Honestly, I think this might be on to something. RFK jr was not always a lunatic - before he went insane he did some truly great things in his career. He then gradually made a turn for the worse, ending up as the mentally insane candidate we know today. It honestly explains his political platform pretty well.

It also reminds me of that great infowars interview with a Sanders supporter (correctly?) observing that they have worms in their brains.

[–] june 8 points 1 month ago

My mother has taken a similar track, and come to find out about a quarter of her brain has died, presumably as a result of her cancer treatment. Today she’s a mind boggingly gullible person who’s fallen down every conspiracy theory hole that she’s come across.

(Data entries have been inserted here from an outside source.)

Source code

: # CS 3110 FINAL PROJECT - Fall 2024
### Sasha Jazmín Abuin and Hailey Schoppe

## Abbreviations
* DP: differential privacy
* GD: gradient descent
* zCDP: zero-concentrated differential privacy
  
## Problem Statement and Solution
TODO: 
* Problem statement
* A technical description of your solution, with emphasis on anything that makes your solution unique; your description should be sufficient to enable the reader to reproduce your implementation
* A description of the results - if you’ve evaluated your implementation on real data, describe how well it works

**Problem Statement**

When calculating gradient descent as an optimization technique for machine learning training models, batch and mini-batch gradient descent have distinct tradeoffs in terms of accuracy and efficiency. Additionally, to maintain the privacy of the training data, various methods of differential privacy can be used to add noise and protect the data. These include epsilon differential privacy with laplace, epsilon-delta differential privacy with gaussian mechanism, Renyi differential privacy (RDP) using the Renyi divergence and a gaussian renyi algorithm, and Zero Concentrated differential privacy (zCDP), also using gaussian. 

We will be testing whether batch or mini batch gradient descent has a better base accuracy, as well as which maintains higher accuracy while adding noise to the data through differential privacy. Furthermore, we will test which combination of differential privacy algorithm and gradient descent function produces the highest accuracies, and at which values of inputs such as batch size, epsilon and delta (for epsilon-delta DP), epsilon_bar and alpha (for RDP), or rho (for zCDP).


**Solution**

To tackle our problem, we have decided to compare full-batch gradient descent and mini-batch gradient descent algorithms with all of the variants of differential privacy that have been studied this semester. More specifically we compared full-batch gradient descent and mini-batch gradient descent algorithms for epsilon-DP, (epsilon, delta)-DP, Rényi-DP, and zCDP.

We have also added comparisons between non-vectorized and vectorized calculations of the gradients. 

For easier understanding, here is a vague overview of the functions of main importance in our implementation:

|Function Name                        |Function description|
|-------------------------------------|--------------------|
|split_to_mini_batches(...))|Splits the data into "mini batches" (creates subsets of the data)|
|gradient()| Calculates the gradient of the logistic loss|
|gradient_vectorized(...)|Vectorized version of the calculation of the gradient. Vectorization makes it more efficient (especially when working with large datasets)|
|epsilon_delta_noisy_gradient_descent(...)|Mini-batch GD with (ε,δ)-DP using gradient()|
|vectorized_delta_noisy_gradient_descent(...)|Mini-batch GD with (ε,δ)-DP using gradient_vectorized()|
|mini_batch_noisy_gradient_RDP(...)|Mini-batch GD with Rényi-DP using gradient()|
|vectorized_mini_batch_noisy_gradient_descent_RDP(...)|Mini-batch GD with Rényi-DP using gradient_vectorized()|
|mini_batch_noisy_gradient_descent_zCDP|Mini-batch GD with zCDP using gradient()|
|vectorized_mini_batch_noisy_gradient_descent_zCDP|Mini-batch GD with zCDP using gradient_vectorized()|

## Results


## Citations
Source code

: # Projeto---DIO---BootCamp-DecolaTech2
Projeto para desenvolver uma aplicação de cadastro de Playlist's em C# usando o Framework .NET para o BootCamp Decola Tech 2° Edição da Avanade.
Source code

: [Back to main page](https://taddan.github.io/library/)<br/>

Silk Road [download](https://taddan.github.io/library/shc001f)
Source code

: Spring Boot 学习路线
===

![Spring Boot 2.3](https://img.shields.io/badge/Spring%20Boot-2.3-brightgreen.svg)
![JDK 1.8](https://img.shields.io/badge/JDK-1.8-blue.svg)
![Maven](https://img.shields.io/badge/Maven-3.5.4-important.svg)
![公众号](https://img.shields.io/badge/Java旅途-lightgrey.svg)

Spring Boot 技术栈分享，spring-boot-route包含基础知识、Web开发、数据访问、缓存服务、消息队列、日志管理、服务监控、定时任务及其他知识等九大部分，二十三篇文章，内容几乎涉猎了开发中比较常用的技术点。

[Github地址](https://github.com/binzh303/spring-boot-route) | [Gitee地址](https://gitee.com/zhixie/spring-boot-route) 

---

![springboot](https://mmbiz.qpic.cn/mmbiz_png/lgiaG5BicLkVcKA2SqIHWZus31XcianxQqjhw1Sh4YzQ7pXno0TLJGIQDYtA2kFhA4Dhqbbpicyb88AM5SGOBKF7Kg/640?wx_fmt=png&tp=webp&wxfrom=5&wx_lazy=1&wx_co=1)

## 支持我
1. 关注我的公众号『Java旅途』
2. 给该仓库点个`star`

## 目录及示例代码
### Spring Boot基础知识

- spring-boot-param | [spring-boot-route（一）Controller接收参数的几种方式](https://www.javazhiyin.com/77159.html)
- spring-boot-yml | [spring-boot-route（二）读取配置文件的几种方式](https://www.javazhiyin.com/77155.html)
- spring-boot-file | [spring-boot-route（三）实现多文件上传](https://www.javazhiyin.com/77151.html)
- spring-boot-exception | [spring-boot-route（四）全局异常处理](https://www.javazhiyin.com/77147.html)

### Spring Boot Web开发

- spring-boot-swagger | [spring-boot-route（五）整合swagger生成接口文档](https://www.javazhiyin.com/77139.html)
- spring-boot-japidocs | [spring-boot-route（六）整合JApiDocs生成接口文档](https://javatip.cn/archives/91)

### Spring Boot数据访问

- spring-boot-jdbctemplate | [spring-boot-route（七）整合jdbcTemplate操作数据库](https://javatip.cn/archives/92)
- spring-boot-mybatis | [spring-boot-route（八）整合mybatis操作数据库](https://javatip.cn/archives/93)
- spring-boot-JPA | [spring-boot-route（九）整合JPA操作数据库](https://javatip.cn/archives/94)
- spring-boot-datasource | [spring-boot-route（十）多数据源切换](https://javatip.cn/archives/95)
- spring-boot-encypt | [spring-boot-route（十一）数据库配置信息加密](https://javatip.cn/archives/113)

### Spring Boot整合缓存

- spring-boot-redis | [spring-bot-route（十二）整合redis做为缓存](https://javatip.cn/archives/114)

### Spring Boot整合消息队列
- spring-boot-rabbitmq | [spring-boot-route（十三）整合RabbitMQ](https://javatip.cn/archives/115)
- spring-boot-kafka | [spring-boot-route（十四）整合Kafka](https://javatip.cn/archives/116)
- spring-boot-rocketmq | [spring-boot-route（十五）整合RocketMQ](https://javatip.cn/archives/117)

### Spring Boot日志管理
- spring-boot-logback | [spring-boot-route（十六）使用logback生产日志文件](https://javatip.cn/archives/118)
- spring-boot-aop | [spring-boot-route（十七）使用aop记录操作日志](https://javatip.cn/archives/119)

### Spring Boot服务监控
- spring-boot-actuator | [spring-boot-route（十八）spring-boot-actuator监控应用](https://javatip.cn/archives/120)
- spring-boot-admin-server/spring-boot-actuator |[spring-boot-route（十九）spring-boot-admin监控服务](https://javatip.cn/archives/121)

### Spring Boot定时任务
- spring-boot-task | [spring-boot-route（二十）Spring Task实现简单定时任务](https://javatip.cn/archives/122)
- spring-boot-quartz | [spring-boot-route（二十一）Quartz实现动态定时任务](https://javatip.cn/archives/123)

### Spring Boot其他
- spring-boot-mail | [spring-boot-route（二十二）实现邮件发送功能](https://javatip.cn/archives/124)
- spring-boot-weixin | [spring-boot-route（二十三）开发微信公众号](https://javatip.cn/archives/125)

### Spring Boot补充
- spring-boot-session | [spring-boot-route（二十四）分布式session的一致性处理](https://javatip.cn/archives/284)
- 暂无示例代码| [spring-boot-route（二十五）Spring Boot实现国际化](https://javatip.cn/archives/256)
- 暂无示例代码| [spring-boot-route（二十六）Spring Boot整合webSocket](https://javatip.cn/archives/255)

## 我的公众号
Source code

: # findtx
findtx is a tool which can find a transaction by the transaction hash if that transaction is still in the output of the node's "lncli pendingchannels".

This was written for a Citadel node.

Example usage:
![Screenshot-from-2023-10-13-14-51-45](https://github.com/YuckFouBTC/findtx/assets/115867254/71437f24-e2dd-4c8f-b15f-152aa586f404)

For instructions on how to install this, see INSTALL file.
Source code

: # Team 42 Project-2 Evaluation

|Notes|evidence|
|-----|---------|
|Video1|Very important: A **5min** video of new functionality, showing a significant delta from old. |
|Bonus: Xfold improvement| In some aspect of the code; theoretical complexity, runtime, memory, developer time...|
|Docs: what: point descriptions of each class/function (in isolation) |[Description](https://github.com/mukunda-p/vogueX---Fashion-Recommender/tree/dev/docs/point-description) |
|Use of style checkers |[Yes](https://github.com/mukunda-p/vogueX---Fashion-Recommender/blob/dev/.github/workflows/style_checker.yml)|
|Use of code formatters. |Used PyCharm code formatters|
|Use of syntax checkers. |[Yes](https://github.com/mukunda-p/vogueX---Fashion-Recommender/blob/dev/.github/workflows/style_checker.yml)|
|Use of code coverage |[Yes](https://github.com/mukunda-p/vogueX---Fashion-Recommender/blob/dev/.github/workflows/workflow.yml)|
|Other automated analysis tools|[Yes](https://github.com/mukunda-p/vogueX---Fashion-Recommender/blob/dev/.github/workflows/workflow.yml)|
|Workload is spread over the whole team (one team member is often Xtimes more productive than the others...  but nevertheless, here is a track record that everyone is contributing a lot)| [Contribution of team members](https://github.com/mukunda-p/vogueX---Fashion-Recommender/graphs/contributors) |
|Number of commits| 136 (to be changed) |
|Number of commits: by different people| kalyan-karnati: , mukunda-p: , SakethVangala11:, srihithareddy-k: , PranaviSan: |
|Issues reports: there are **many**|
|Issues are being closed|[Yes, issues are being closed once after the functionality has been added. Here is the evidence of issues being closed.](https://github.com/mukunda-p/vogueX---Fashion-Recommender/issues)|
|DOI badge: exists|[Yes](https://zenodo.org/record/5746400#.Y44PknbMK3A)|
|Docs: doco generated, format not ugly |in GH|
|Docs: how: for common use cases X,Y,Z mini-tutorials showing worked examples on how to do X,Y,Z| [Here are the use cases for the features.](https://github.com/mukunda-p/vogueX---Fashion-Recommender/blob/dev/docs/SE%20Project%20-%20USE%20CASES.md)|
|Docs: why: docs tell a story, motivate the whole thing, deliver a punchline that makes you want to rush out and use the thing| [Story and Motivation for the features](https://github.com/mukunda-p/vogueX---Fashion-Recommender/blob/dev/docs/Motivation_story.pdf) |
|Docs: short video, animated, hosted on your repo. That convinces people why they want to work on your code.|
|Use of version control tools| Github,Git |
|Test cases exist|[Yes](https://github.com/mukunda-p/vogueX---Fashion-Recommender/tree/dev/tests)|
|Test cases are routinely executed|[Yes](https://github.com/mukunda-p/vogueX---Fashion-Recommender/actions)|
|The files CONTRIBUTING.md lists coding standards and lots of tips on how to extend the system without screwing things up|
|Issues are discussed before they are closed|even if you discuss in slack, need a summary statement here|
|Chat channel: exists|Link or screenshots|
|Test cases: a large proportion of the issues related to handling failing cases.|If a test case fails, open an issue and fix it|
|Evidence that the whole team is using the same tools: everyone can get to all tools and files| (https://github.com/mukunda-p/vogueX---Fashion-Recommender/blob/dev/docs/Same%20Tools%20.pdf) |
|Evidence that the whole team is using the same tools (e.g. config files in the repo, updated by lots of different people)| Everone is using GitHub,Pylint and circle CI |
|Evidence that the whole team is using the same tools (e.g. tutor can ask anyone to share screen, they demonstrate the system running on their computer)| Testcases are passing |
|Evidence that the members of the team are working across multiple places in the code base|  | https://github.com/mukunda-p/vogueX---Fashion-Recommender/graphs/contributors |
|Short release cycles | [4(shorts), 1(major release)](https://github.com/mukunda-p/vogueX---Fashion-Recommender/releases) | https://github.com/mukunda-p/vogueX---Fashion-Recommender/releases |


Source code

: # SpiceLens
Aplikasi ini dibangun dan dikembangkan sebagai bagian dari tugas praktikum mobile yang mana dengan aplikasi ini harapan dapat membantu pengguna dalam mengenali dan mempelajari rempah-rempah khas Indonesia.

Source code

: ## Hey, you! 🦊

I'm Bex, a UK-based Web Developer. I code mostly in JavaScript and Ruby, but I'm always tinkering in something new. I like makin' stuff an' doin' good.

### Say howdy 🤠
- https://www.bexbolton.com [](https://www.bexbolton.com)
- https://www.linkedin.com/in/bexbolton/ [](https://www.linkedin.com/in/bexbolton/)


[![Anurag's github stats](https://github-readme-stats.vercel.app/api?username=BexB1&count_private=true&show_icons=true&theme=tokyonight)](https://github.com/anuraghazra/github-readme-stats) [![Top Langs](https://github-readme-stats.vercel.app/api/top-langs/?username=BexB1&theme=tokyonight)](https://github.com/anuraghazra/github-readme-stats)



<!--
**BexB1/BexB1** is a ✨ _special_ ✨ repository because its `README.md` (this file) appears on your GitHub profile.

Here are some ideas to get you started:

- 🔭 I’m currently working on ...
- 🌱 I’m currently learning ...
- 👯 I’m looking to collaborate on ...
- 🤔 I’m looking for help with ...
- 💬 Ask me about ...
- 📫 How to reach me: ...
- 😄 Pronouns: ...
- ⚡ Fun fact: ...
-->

[–] [email protected] 2 points 1 month ago (1 children)

Honestly, I think this might be on to something.

The article says 2012, I don't know much about parasites and how long they live, first, and second, if somebody had somewhat conspiracy-related views, but not too extreme, then got a parasite in their brain and things got bad, then those views would be retroactively interpreted as him having went mad earlier. So - if the worm lived for like 7 years, this makes sense, even if it didn't, still possible.

Anyway, most of his activity of the anti-vaccine kind seems indeed to have started around 2012 or after that.

Which is a shame.

[–] n0m4n 2 points 1 month ago* (last edited 1 month ago)

I would add his previous habit of eating a lot of tuna. Mercury poisoning was likely why "mad as a hatter" came to be. Hatters would brighten their pins and needles with dips in quicksilver, to see them better. Holding some pins in the mouth caused ingestion in small amounts that slowly poison. It isn't a far reach for a person to see their neurologic symptoms of mercury poisoning to be from another mercury source, like the mercury in one particular vaccine.